(Stored data entries)
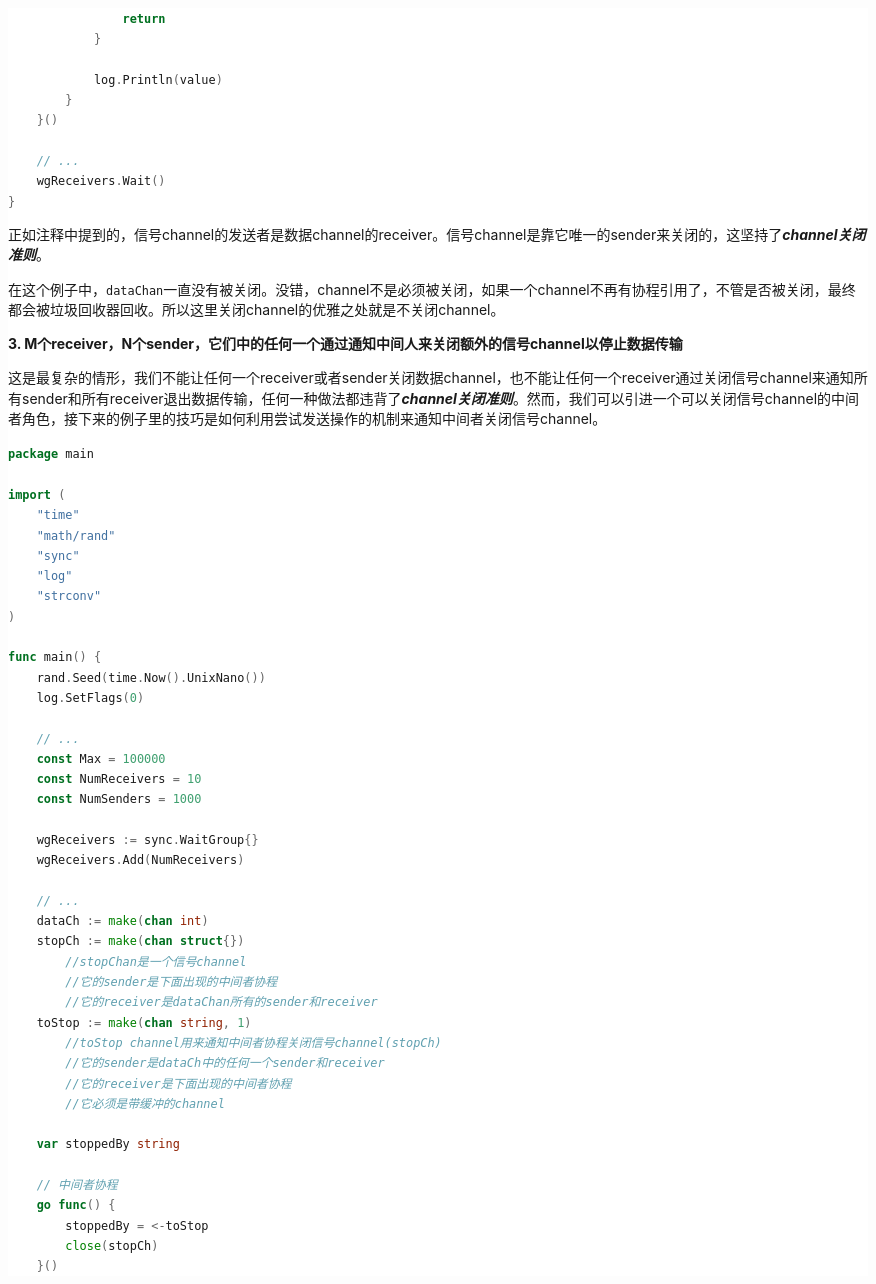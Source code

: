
 ```go
                return
            }

            log.Println(value)
        }
    }()

    // ...
    wgReceivers.Wait()
}
```
正如注释中提到的，信号channel的发送者是数据channel的receiver。信号channel是靠它唯一的sender来关闭的，这坚持了***channel关闭准则***。

在这个例子中，`dataChan`一直没有被关闭。没错，channel不是必须被关闭，如果一个channel不再有协程引用了，不管是否被关闭，最终都会被垃圾回收器回收。所以这里关闭channel的优雅之处就是不关闭channel。

**3. M个receiver，N个sender，它们中的任何一个通过通知中间人来关闭额外的信号channel以停止数据传输**

这是最复杂的情形，我们不能让任何一个receiver或者sender关闭数据channel，也不能让任何一个receiver通过关闭信号channel来通知所有sender和所有receiver退出数据传输，任何一种做法都违背了***channel关闭准则***。然而，我们可以引进一个可以关闭信号channel的中间者角色，接下来的例子里的技巧是如何利用尝试发送操作的机制来通知中间者关闭信号channel。
```go
package main

import (
    "time"
    "math/rand"
    "sync"
    "log"
    "strconv"
)

func main() {
    rand.Seed(time.Now().UnixNano())
    log.SetFlags(0)

    // ...
    const Max = 100000
    const NumReceivers = 10
    const NumSenders = 1000

    wgReceivers := sync.WaitGroup{}
    wgReceivers.Add(NumReceivers)

    // ...
    dataCh := make(chan int)
    stopCh := make(chan struct{})
        //stopChan是一个信号channel
        //它的sender是下面出现的中间者协程
        //它的receiver是dataChan所有的sender和receiver
    toStop := make(chan string, 1)
        //toStop channel用来通知中间者协程关闭信号channel(stopCh)
        //它的sender是dataCh中的任何一个sender和receiver
        //它的receiver是下面出现的中间者协程
        //它必须是带缓冲的channel

    var stoppedBy string

    // 中间者协程
    go func() {
        stoppedBy = <-toStop
        close(stopCh)
    }()

```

Work task:
Give the entries above again, exactly as written and free of images.

Problem solution:
Source code

:
 ```go
                return
            }

            log.Println(value)
        }
    }()

    // ...
    wgReceivers.Wait()
}
```
正如注释中提到的，信号channel的发送者是数据channel的receiver。信号channel是靠它唯一的sender来关闭的，这坚持了***channel关闭准则***。

在这个例子中，`dataChan`一直没有被关闭。没错，channel不是必须被关闭，如果一个channel不再有协程引用了，不管是否被关闭，最终都会被垃圾回收器回收。所以这里关闭channel的优雅之处就是不关闭channel。

**3. M个receiver，N个sender，它们中的任何一个通过通知中间人来关闭额外的信号channel以停止数据传输**

这是最复杂的情形，我们不能让任何一个receiver或者sender关闭数据channel，也不能让任何一个receiver通过关闭信号channel来通知所有sender和所有receiver退出数据传输，任何一种做法都违背了***channel关闭准则***。然而，我们可以引进一个可以关闭信号channel的中间者角色，接下来的例子里的技巧是如何利用尝试发送操作的机制来通知中间者关闭信号channel。
```go
package main

import (
    "time"
    "math/rand"
    "sync"
    "log"
    "strconv"
)

func main() {
    rand.Seed(time.Now().UnixNano())
    log.SetFlags(0)

    // ...
    const Max = 100000
    const NumReceivers = 10
    const NumSenders = 1000

    wgReceivers := sync.WaitGroup{}
    wgReceivers.Add(NumReceivers)

    // ...
    dataCh := make(chan int)
    stopCh := make(chan struct{})
        //stopChan是一个信号channel
        //它的sender是下面出现的中间者协程
        //它的receiver是dataChan所有的sender和receiver
    toStop := make(chan string, 1)
        //toStop channel用来通知中间者协程关闭信号channel(stopCh)
        //它的sender是dataCh中的任何一个sender和receiver
        //它的receiver是下面出现的中间者协程
        //它必须是带缓冲的channel

    var stoppedBy string

    // 中间者协程
    go func() {
        stoppedBy = <-toStop
        close(stopCh)
    }()

```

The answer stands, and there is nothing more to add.